[Provided data]
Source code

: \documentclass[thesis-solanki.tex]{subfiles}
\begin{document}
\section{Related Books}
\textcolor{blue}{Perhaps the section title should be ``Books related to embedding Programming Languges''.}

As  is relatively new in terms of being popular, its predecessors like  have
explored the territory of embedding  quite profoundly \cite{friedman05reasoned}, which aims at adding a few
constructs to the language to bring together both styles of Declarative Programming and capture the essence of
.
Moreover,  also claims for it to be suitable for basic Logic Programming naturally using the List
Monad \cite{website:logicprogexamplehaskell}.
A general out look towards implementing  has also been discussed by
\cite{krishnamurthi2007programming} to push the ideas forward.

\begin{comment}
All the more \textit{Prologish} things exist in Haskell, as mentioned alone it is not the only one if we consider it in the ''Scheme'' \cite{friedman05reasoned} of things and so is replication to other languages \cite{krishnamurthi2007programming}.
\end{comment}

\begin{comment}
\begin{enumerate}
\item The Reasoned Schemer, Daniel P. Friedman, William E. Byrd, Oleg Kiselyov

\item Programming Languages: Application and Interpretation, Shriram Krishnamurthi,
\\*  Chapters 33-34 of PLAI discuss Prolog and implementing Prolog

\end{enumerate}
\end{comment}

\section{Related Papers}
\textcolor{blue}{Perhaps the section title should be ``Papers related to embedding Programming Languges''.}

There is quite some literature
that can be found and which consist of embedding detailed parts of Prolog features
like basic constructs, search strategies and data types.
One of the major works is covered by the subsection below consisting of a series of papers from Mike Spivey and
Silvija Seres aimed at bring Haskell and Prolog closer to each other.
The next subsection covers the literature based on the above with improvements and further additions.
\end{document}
[/Provided data]
▶ [Task description]: The full set of entries must be printed again without any alteration.

▶ [Task solution]:
Source code

: \documentclass[thesis-solanki.tex]{subfiles}
\begin{document}
\section{Related Books}
\textcolor{blue}{Perhaps the section title should be ``Books related to embedding Programming Languges''.}

As  is relatively new in terms of being popular, its predecessors like  have
explored the territory of embedding  quite profoundly \cite{friedman05reasoned}, which aims at adding a few
constructs to the language to bring together both styles of Declarative Programming and capture the essence of
.
Moreover,  also claims for it to be suitable for basic Logic Programming naturally using the List
Monad \cite{website:logicprogexamplehaskell}.
A general out look towards implementing  has also been discussed by
\cite{krishnamurthi2007programming} to push the ideas forward.

\begin{comment}
All the more \textit{Prologish} things exist in Haskell, as mentioned alone it is not the only one if we consider it in the ''Scheme'' \cite{friedman05reasoned} of things and so is replication to other languages \cite{krishnamurthi2007programming}.
\end{comment}

\begin{comment}
\begin{enumerate}
\item The Reasoned Schemer, Daniel P. Friedman, William E. Byrd, Oleg Kiselyov

\item Programming Languages: Application and Interpretation, Shriram Krishnamurthi,
\\*  Chapters 33-34 of PLAI discuss Prolog and implementing Prolog

\end{enumerate}
\end{comment}

\section{Related Papers}
\textcolor{blue}{Perhaps the section title should be ``Papers related to embedding Programming Languges''.}

There is quite some literature
that can be found and which consist of embedding detailed parts of Prolog features
like basic constructs, search strategies and data types.
One of the major works is covered by the subsection below consisting of a series of papers from Mike Spivey and
Silvija Seres aimed at bring Haskell and Prolog closer to each other.
The next subsection covers the literature based on the above with improvements and further additions.
\end{document}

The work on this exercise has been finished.